Debug FreeBSD - Open

| Comments

Open System Call

For most file systems, a program initializes access to a file in a filesystem using the open system call. This allocates resources associated to the file (the file descriptor), and returns a handle that the process will use to refer to that file. In some cases the open is performed by the first access.

More information can be found at wikipedia article or Linux manual page.

This post will explore the code flow when open system call is issued.

Bird Eye View

Open system call goes through lot of twist and turns and explore some of the most complicated code paths. On a very high level it tries to do the following task.

  1. Allocate file structure and file descriptor
  2. Associate file structure with file descriptor
  3. Pathname lookup will return vnode
  4. Associate vnode with file structure
  5. Return file descriptor back to the user

Map - Open

All the system calls are mapped with system call number in syscalls.master (kern).

For open system call

System Call NumberSystem CallSystem Call Signature
5 AUE_OPEN_RWTC int open(char *path, int flags, int mode);

More details about how system call is executed can be found here.

File Structure & File Descriptor

Open system call starts from function open(td, uap) which calls function kern_open() which finally calls function kern_openat(). This is the function from where all the action starts.

In function kern_openat(), we are going to allocate the file descriptor. To do so we call function falloc().

Function falloc(struct thread *td, struct file **resultfp, int *resultfd) returns back pointer to the file entry and file descriptor.

File Structure Allocation

Allocate space for file structure in kernel either by malloc or we use zalloc here because memory is assigned from file zone. There are multiple zones like file_zone, proc_zone or thread_zone. So, we ask memory from file zone and we pass the parameter is space in this zone is not available then are we willing to wait. Its a synchronous call. If memory is not available then thread will go to sleep if M_WAITOK is set.

falloc() code
     fp = uma_zalloc(file_zone, M_WAITOK | M_ZERO);

We get back pointer to file entry. Zone limits are set during boot up time and whenever allocation or free happens it happens from that limit allocated.
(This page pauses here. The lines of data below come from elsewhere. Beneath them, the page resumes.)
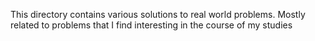 This directory contains various solutions to real world problems.
Mostly related to problems that I find interesting in the course of my studies
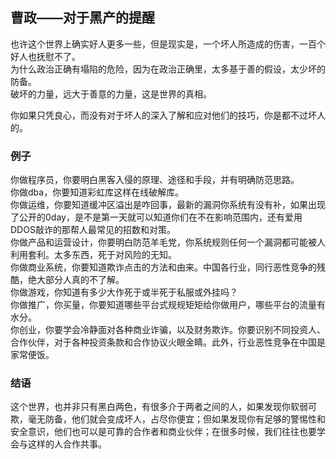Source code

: ## 曹政——对于黑产的提醒

也许这个世界上确实好人更多一些，但是现实是，一个坏人所造成的伤害，一百个好人也抚慰不了。  
为什么政治正确有塌陷的危险，因为在政治正确里，太多基于善的假设，太少坏的防备。  
破坏的力量，远大于善意的力量，这是世界的真相。  

你如果只凭良心，而没有对于坏人的深入了解和应对他们的技巧，你是都不过坏人的。  

### 例子

你做程序员，你要明白黑客入侵的原理、途径和手段，并有明确防范思路。  
你做dba，你要知道彩虹库这样在线破解库。  
你做运维，你要知道缓冲区溢出是咋回事，最新的漏洞你系统有没有补，如果出现了公开的0day，是不是第一天就可以知道你们在不在影响范围内，还有爱用DDOS敲诈的那帮人最常见的招数和对策。  
你做产品和运营设计，你要明白防范羊毛党，你系统规则任何一个漏洞都可能被人利用套利。太多东西，死于对风险的无知。  
你做商业系统，你要知道欺诈点击的方法和由来。中国各行业，同行恶性竞争的残酷，绝大部分人真的不了解。  
你做游戏，你知道有多少大作死于或半死于私服或外挂吗？  
你做推广，你买量，你要知道哪些平台式规规矩矩给你做用户，哪些平台的流量有水分。  
你创业，你要学会冷静面对各种商业诈骗，以及财务欺诈。你要识别不同投资人、合作伙伴，对于各种投资条款和合作协议火眼金睛。此外，行业恶性竞争在中国是家常便饭。  


### 结语

这个世界，也并非只有黑白两色，有很多介于两者之间的人，如果发现你软弱可欺，毫无防备，他们就会变成坏人，占尽你便宜；但如果发现你有足够的警惕性和安全意识，他们也可以是可靠的合作者和商业伙伴；在很多时候，我们往往也要学会与这样的人合作共事。
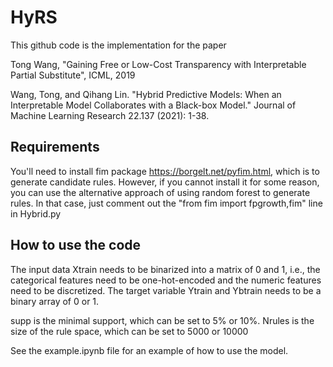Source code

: # HyRS
This github code is the implementation for the paper

Tong Wang, "Gaining Free or Low-Cost Transparency with Interpretable Partial Substitute", ICML, 2019

Wang, Tong, and Qihang Lin. "Hybrid Predictive Models: When an Interpretable Model Collaborates with a Black-box Model." Journal of Machine Learning Research 22.137 (2021): 1-38.

## Requirements

You'll need to install fim package https://borgelt.net/pyfim.html, which is to generate candidate rules. However, if you cannot install it for some reason, you can use the alternative approach of using random forest to generate rules. In that case, just comment out the "from fim import fpgrowth,fim" line in Hybrid.py

## How to use the code

The input data Xtrain needs to be binarized into a matrix of 0 and 1, i.e., the categorical features need to be one-hot-encoded and the numeric features need to be discretized. The target variable Ytrain and Ybtrain needs to be a binary array of 0 or 1.

supp is the minimal support, which can be set to 5% or 10%. Nrules is the size of the rule space, which can be set to 5000 or 10000

See the example.ipynb file for an example of how to use the model.
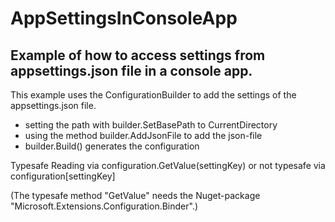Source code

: # AppSettingsInConsoleApp

## Example of how to access settings from appsettings.json file in a console app.

This example uses the ConfigurationBuilder to add the settings of the appsettings.json file.
* setting the path with builder.SetBasePath to CurrentDirectory
* using the method builder.AddJsonFile to add the json-file
* builder.Build() generates the configuration

Typesafe Reading via configuration.GetValue<T>(settingKey)
or not typesafe via configuration[settingKey]

(The typesafe method "GetValue" needs the Nuget-package "Microsoft.Extensions.Configuration.Binder".)





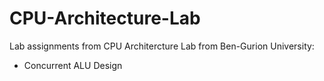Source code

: # CPU-Architecture-Lab
Lab assignments from CPU Architercture Lab from Ben-Gurion University:
- Concurrent ALU Design
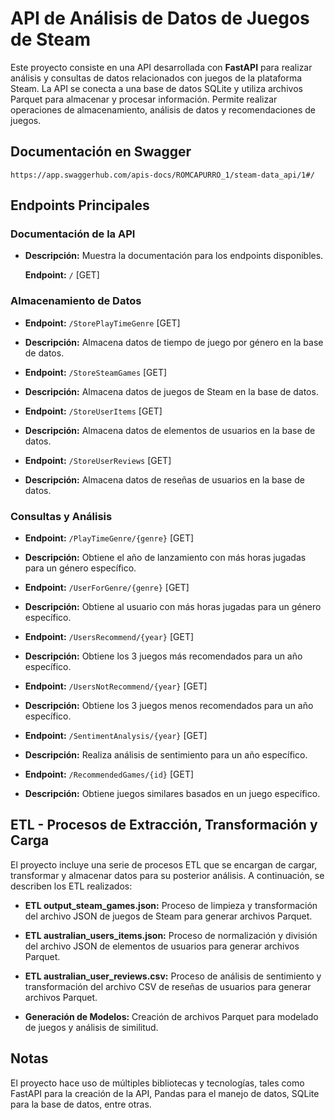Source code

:# API de Análisis de Datos de Juegos de Steam

Este proyecto consiste en una API desarrollada con **FastAPI** para realizar análisis y consultas de datos relacionados con juegos de la plataforma Steam. La API se conecta a una base de datos SQLite y utiliza archivos Parquet para almacenar y procesar información. Permite realizar operaciones de almacenamiento, análisis de datos y recomendaciones de juegos.

## Documentación en Swagger
`https://app.swaggerhub.com/apis-docs/ROMCAPURRO_1/steam-data_api/1#/`

## Endpoints Principales

### Documentación de la API

- **Descripción:** Muestra la documentación para los endpoints disponibles.

    **Endpoint:** `/` [GET]
    
### Almacenamiento de Datos

- **Endpoint:** `/StorePlayTimeGenre` [GET]
- **Descripción:** Almacena datos de tiempo de juego por género en la base de datos.

- **Endpoint:** `/StoreSteamGames` [GET]
- **Descripción:** Almacena datos de juegos de Steam en la base de datos.

- **Endpoint:** `/StoreUserItems` [GET]
- **Descripción:** Almacena datos de elementos de usuarios en la base de datos.

- **Endpoint:** `/StoreUserReviews` [GET]
- **Descripción:** Almacena datos de reseñas de usuarios en la base de datos.

### Consultas y Análisis

- **Endpoint:** `/PlayTimeGenre/{genre}` [GET]
- **Descripción:** Obtiene el año de lanzamiento con más horas jugadas para un género específico.

- **Endpoint:** `/UserForGenre/{genre}` [GET]
- **Descripción:** Obtiene al usuario con más horas jugadas para un género específico.

- **Endpoint:** `/UsersRecommend/{year}` [GET]
- **Descripción:** Obtiene los 3 juegos más recomendados para un año específico.

- **Endpoint:** `/UsersNotRecommend/{year}` [GET]
- **Descripción:** Obtiene los 3 juegos menos recomendados para un año específico.

- **Endpoint:** `/SentimentAnalysis/{year}` [GET]
- **Descripción:** Realiza análisis de sentimiento para un año específico.

- **Endpoint:** `/RecommendedGames/{id}` [GET]
- **Descripción:** Obtiene juegos similares basados en un juego específico.

## ETL - Procesos de Extracción, Transformación y Carga

El proyecto incluye una serie de procesos ETL que se encargan de cargar, transformar y almacenar datos para su posterior análisis. A continuación, se describen los ETL realizados:

- **ETL output_steam_games.json:** Proceso de limpieza y transformación del archivo JSON de juegos de Steam para generar archivos Parquet.

- **ETL australian_users_items.json:** Proceso de normalización y división del archivo JSON de elementos de usuarios para generar archivos Parquet.

- **ETL australian_user_reviews.csv:** Proceso de análisis de sentimiento y transformación del archivo CSV de reseñas de usuarios para generar archivos Parquet.

- **Generación de Modelos:** Creación de archivos Parquet para modelado de juegos y análisis de similitud.

## Notas

El proyecto hace uso de múltiples bibliotecas y tecnologías, tales como FastAPI para la creación de la API, Pandas para el manejo de datos, SQLite para la base de datos, entre otras.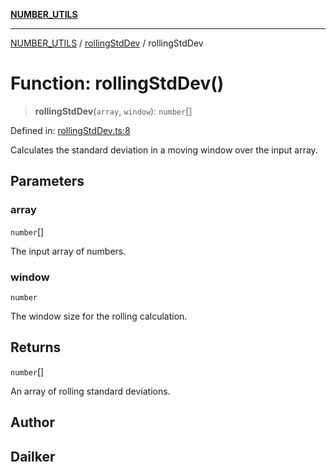 [**NUMBER_UTILS**](../../README.md)

***

[NUMBER_UTILS](../../README.md) / [rollingStdDev](../README.md) / rollingStdDev

# Function: rollingStdDev()

> **rollingStdDev**(`array`, `window`): `number`[]

Defined in: [rollingStdDev.ts:8](https://github.com/dailker/everyutil-js/blob/7799f3f003cb23f425be3f1c83c38483e2648188/src/number/rollingStdDev.ts#L8)

Calculates the standard deviation in a moving window over the input array.

## Parameters

### array

`number`[]

The input array of numbers.

### window

`number`

The window size for the rolling calculation.

## Returns

`number`[]

An array of rolling standard deviations.

## Author

## Dailker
File structure looks as follows

file structure code

struct file {
     void              *f_data;     /* file descriptor specific data */
     struct fileops     *f_ops;          /* File operations */
     struct ucred       *f_cred;     /* associated credentials. */
     struct vnode      *f_vnode;     /* NULL or applicable vnode */
     short          f_type;          /* descriptor type */
     short          f_vnread_flags; /* (f) Sleep lock for f_offset */
     volatile u_int     f_flag;          /* see fcntl.h */
     volatile u_int      f_count;     /* reference count */
      *  DTYPE_VNODE specific fields.
     int          f_seqcount;     /* Count of sequential accesses. */
     off_t          f_nextoff;     /* next expected read/write offset. */
     struct cdev_privdata *f_cdevpriv; /* (d) Private data for the cdev. */
      *  DFLAG_SEEKABLE specific fields
     off_t          f_offset;
      * Mandatory Access control information.
     void          *f_label;     /* Place-holder for MAC label. */

We have created a file structure now we have to initialize it. So we,

  • Increment the ref count for the file structure to 1.
  • Assign the input credentials.
  • Initialize the file ops to badfileops and we will update it later as we figure it out.
  • data is null
  • There are no vnode associated yet.

File Descriptor

Now, allocate the file descriptor. For that get lock and call fdalloc() to allocate fd.

fdalloc() code
if ((error = fdalloc(td, 0, &i))) {

Here ‘i’ is the file descriptor to be returned.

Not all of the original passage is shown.